2007-08-23 10:10:19 | 日記・エッセイ・コラム

 第89回夏の高校野球決勝戦。今年の大会で初めて、試合開始からゲームを観た。が、広陵高校の毎回の猛攻を凌いでいた佐賀北が、7回表に2点の追加点を許したとき、勝負あったと判断し、テレビを消しラジオに切り替えた。

 高校野球を観戦するとき、私は、自分とのつながりで応援チームを決めている。北陸代表の3校は、初戦で早々と姿を消したが、福井商業の相手が佐賀北だった。次に、妻の出身地の前橋商業を応援したが、佐賀北に破れた。
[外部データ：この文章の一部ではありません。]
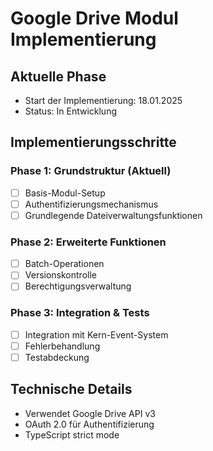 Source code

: # Google Drive Modul Implementierung

## Aktuelle Phase
- Start der Implementierung: 18.01.2025
- Status: In Entwicklung

## Implementierungsschritte

### Phase 1: Grundstruktur (Aktuell)
- [ ] Basis-Modul-Setup
- [ ] Authentifizierungsmechanismus
- [ ] Grundlegende Dateiverwaltungsfunktionen

### Phase 2: Erweiterte Funktionen
- [ ] Batch-Operationen
- [ ] Versionskontrolle
- [ ] Berechtigungsverwaltung

### Phase 3: Integration & Tests
- [ ] Integration mit Kern-Event-System
- [ ] Fehlerbehandlung
- [ ] Testabdeckung

## Technische Details
- Verwendet Google Drive API v3
- OAuth 2.0 für Authentifizierung
- TypeScript strict mode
 お盆休みに帰省した長女の夫君は、元高校球児で、夫婦揃って帝京びいき。その帝京も佐賀北の”がばい旋風”に吹き飛ばされた。そうなると、決勝戦では広陵に仇をうって欲しいところだが、天邪鬼の私は、名門で前評判の高い広陵よりも、にっくき筈の無名の佐賀北を応援した。

 8回裏の攻撃が始まるとき、なぜか、テレビのスイッチに手が伸びた。先頭打者の久保投手がチーム2本目のヒットを放った。必死に走る彼の形相に鬼気を感じたが、球場はまだ静かだった。次打者が続くと、にわかに三塁側応援席が活気づいた。

 一死満塁で、きわどい判定の押出し四球で1点を返したとき、勝利の女神は完全に佐賀北にひいきをした。それまで微妙な判定にも笑顔を絶やさなかった野村投手が、「えっ!まさか?」の表情を見せた時、劇的な逆転ドラマの幕が開いた。副島選手の満塁ホームランは、”添(副)え物”のように思えた。熱狂するスタンドの光景を見ながら、私の心は遠くで”因縁”めいた雷鳴を感じ取っていた。